**WORK TO BE COMPLETED:** Would you please transcribe, exactly as written, the lines of the entries below starting at the one that holds "- **„In einem der" and ending at the one that holds "- **„Eine ''Uhr''", both included?

**** MATERIAL FOR THE TASK

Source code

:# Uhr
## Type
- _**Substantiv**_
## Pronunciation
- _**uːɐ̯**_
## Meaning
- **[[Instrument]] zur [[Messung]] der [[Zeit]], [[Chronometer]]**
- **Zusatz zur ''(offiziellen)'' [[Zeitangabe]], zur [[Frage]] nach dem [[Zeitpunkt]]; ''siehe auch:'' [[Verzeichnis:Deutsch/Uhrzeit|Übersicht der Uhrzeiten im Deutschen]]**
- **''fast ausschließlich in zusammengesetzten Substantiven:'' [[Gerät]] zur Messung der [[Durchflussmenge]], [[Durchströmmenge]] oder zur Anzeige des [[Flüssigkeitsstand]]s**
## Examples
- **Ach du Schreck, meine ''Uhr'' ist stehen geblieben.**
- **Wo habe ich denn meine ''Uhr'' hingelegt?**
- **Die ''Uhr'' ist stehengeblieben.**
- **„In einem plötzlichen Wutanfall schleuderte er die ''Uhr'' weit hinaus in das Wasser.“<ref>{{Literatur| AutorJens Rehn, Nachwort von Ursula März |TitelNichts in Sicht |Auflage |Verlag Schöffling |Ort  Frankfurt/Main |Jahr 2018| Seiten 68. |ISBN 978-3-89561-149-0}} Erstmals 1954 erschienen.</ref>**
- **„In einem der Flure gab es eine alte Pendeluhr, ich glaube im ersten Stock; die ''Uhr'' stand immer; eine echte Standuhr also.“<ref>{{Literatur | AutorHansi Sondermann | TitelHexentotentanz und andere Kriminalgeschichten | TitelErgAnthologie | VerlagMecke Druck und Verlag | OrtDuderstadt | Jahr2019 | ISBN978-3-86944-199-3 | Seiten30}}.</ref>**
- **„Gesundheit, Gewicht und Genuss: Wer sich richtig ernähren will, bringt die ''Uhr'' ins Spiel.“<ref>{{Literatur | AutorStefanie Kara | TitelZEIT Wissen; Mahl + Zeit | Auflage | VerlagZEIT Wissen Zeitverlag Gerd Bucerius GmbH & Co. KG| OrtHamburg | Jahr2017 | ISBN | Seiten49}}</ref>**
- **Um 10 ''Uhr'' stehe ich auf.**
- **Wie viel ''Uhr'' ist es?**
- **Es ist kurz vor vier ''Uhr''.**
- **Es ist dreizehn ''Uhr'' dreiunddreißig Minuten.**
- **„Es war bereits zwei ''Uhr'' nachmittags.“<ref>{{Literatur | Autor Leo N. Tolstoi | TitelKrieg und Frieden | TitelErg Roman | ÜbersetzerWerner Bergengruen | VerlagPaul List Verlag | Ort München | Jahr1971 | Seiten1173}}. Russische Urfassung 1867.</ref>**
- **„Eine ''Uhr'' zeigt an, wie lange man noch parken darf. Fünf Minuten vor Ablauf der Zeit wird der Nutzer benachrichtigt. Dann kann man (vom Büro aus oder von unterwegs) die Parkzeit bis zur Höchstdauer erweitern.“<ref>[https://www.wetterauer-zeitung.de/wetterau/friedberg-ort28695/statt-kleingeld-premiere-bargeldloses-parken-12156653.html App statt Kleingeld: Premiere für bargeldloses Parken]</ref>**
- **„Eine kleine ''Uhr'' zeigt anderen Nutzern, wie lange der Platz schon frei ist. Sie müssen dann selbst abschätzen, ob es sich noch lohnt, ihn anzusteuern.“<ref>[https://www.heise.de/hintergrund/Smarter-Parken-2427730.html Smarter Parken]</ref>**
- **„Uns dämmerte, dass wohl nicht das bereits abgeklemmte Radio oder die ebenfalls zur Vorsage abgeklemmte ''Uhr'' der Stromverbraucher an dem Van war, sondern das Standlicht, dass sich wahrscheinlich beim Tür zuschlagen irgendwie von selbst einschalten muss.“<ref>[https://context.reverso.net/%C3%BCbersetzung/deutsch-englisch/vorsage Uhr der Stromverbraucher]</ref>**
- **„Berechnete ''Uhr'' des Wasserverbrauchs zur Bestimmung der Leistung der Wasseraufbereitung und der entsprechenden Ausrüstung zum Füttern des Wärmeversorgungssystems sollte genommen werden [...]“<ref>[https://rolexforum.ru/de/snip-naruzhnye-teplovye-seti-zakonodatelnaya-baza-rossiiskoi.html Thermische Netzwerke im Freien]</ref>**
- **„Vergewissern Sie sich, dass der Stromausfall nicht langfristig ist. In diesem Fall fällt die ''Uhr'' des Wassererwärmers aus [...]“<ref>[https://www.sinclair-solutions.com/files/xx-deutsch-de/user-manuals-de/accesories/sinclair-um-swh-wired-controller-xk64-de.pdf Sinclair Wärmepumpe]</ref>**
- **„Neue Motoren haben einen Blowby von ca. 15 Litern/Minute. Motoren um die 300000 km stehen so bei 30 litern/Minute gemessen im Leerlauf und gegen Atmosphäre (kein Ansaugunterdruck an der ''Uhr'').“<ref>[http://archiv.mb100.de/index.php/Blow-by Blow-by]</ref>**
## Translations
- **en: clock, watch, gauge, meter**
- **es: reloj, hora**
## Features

********

**SOLUTION TO THE EXERCISE:**
- **„In einem der Flure gab es eine alte Pendeluhr, ich glaube im ersten Stock; die ''Uhr'' stand immer; eine echte Standuhr also.“<ref>{{Literatur | AutorHansi Sondermann | TitelHexentotentanz und andere Kriminalgeschichten | TitelErgAnthologie | VerlagMecke Druck und Verlag | OrtDuderstadt | Jahr2019 | ISBN978-3-86944-199-3 | Seiten30}}.</ref>**
- **„Gesundheit, Gewicht und Genuss: Wer sich richtig ernähren will, bringt die ''Uhr'' ins Spiel.“<ref>{{Literatur | AutorStefanie Kara | TitelZEIT Wissen; Mahl + Zeit | Auflage | VerlagZEIT Wissen Zeitverlag Gerd Bucerius GmbH & Co. KG| OrtHamburg | Jahr2017 | ISBN | Seiten49}}</ref>**
- **Um 10 ''Uhr'' stehe ich auf.**
- **Wie viel ''Uhr'' ist es?**
- **Es ist kurz vor vier ''Uhr''.**
- **Es ist dreizehn ''Uhr'' dreiunddreißig Minuten.**
- **„Es war bereits zwei ''Uhr'' nachmittags.“<ref>{{Literatur | Autor Leo N. Tolstoi | TitelKrieg und Frieden | TitelErg Roman | ÜbersetzerWerner Bergengruen | VerlagPaul List Verlag | Ort München | Jahr1971 | Seiten1173}}. Russische Urfassung 1867.</ref>**
- **„Eine ''Uhr'' zeigt an, wie lange man noch parken darf. Fünf Minuten vor Ablauf der Zeit wird der Nutzer benachrichtigt. Dann kann man (vom Büro aus oder von unterwegs) die Parkzeit bis zur Höchstdauer erweitern.“<ref>[https://www.wetterauer-zeitung.de/wetterau/friedberg-ort28695/statt-kleingeld-premiere-bargeldloses-parken-12156653.html App statt Kleingeld: Premiere für bargeldloses Parken]</ref>**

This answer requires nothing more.